Per fortuna l’epilogo della mia storia, quella che riguarda il mio papà è diverso. Mio padre, entrato all’Ilva di Bagnoli giovanissimo, da operaio specializzato come Renato Prunetti, è qui con noi, gioisce e partecipa ai traguardi dei suoi figli (ammoniti con forza a tenersi lontani dalla fabbrica e tenacemente sostenuti negli studi universitari «con la convinzione ingannevole che mandarli all’università fosse un modo per farli uscire dalla subordinazione di classe») e soprattutto delle sue adorate nipoti, benché la sua salute sia stata profondamente minata dai decenni passati all’ombra degli altoforni, respirando/inalando i fumi e le scorie tossiche dell’acciaieria.
Quando è spuntata, nel secondo capitolo del libro, la parola “metalmeccanico”, ho sussultato. Non ho più messo piede in una fabbrica dalla volta in cui, bambina, andai a ritirare la mia ultima “befana dell’Italsider”. Eppure, quella di metalmeccanico è la categoria che sentirò per sempre mia.
Ricordi coincidenti
Molti dei mei ricordi d’infanzia sono straordinariamente coincidenti con quelli di Alberto Prunetti.
A casa mia, mangiare era un’ideologia. Non tanto il cibo in sé, quanto piuttosto non sprecare mai niente. E per mangiare quello stalinista di san Paolo insegnava che bisognava lavorare. Lavorare sull’onda di riflusso del boom economico. Lavorare per vivere, col rischio che il lavoro, sfamandoti, ti portasse via la vita.
I settanta invece sono stati anni felici, in cui il lavoro non manca e la vita segue i propri rivoli. Anni di alti salari e alta conflittualità, anni bellissimi […] Anni in cui semplici operai come mio padre, aderenti alla Fiom-Cgil, godevano con le loro tutele salariali dei vantaggi derivanti dal fatto che partito e sindacato facevano da rubinetto per il contenimento dell’ira rivoluzionaria.
Ogni volta che vedo un flessibile tagliare un tondino d’acciaio, penso che quello era il suo odore, l’odore del dio vulcano.
La sentenza viene depositata in cancelleria […] Giustizia è fatta?
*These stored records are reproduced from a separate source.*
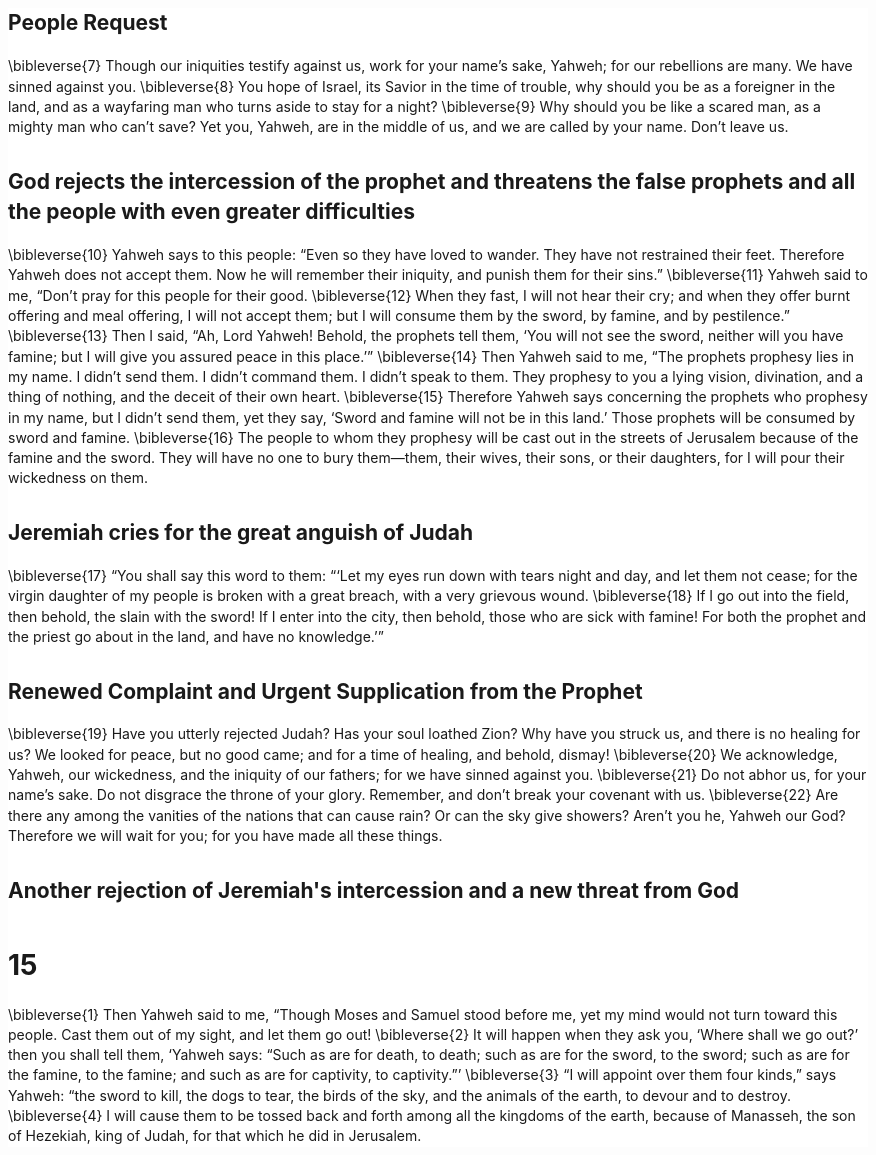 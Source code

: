 ## People Request
\bibleverse{7} Though our iniquities testify against us, work for your name’s sake, Yahweh; for our rebellions are many. We have sinned against you. \bibleverse{8} You hope of Israel, its Savior in the time of trouble, why should you be as a foreigner in the land, and as a wayfaring man who turns aside to stay for a night? \bibleverse{9} Why should you be like a scared man, as a mighty man who can’t save? Yet you, Yahweh, are in the middle of us, and we are called by your name. Don’t leave us.

## God rejects the intercession of the prophet and threatens the false prophets and all the people with even greater difficulties
\bibleverse{10} Yahweh says to this people: “Even so they have loved to wander. They have not restrained their feet. Therefore Yahweh does not accept them. Now he will remember their iniquity, and punish them for their sins.” \bibleverse{11} Yahweh said to me, “Don’t pray for this people for their good. \bibleverse{12} When they fast, I will not hear their cry; and when they offer burnt offering and meal offering, I will not accept them; but I will consume them by the sword, by famine, and by pestilence.” \bibleverse{13} Then I said, “Ah, Lord Yahweh! Behold, the prophets tell them, ‘You will not see the sword, neither will you have famine; but I will give you assured peace in this place.’” \bibleverse{14} Then Yahweh said to me, “The prophets prophesy lies in my name. I didn’t send them. I didn’t command them. I didn’t speak to them. They prophesy to you a lying vision, divination, and a thing of nothing, and the deceit of their own heart. \bibleverse{15} Therefore Yahweh says concerning the prophets who prophesy in my name, but I didn’t send them, yet they say, ‘Sword and famine will not be in this land.’ Those prophets will be consumed by sword and famine. \bibleverse{16} The people to whom they prophesy will be cast out in the streets of Jerusalem because of the famine and the sword. They will have no one to bury them—them, their wives, their sons, or their daughters, for I will pour their wickedness on them.

## Jeremiah cries for the great anguish of Judah
\bibleverse{17} “You shall say this word to them: “‘Let my eyes run down with tears night and day, and let them not cease; for the virgin daughter of my people is broken with a great breach, with a very grievous wound. \bibleverse{18} If I go out into the field, then behold, the slain with the sword! If I enter into the city, then behold, those who are sick with famine! For both the prophet and the priest go about in the land, and have no knowledge.’”

## Renewed Complaint and Urgent Supplication from the Prophet
\bibleverse{19} Have you utterly rejected Judah? Has your soul loathed Zion? Why have you struck us, and there is no healing for us? We looked for peace, but no good came; and for a time of healing, and behold, dismay! \bibleverse{20} We acknowledge, Yahweh, our wickedness, and the iniquity of our fathers; for we have sinned against you. \bibleverse{21} Do not abhor us, for your name’s sake. Do not disgrace the throne of your glory. Remember, and don’t break your covenant with us. \bibleverse{22} Are there any among the vanities of the nations that can cause rain? Or can the sky give showers? Aren’t you he, Yahweh our God? Therefore we will wait for you; for you have made all these things. 

## Another rejection of Jeremiah's intercession and a new threat from God
# 15 
\bibleverse{1} Then Yahweh said to me, “Though Moses and Samuel stood before me, yet my mind would not turn toward this people. Cast them out of my sight, and let them go out! \bibleverse{2} It will happen when they ask you, ‘Where shall we go out?’ then you shall tell them, ‘Yahweh says: “Such as are for death, to death; such as are for the sword, to the sword; such as are for the famine, to the famine; and such as are for captivity, to captivity.”’ \bibleverse{3} “I will appoint over them four kinds,” says Yahweh: “the sword to kill, the dogs to tear, the birds of the sky, and the animals of the earth, to devour and to destroy. \bibleverse{4} I will cause them to be tossed back and forth among all the kingdoms of the earth, because of Manasseh, the son of Hezekiah, king of Judah, for that which he did in Jerusalem.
No, non è mai fatta. Giustizia è non morire sul lavoro, è non morire né veder morire i propri colleghi. Senza dover morire “a norma di legge”. È lavorare senza essere sfruttati.
Credo che quanto ho fin qui riportato sia sufficiente a rendere un’idea di cosa troverete nel romanzo.
Grazie
Per un giudizio sulla bravura dell’autore, mi affido con estremo piacere al commento di Valerio Evangelisti, che si assunse il compito della prefazione al testo.
«Dolore, divertimento, pena, riflessione, compartecipazione. Quanti testi moderni riescono a suscitare una tale gamma di sentimenti? Eppure, ho provato tutto ciò leggendo la storia narrata da Alberto Prunetti. Una nuvola di sensazioni altalenati e contrapposte, quali sono uno scrittore vero riesce a condensare».
Aggiungo di mio, solo un ultimo grazie all’autore, che mi ha riconciliato con la letteratura working class italiana.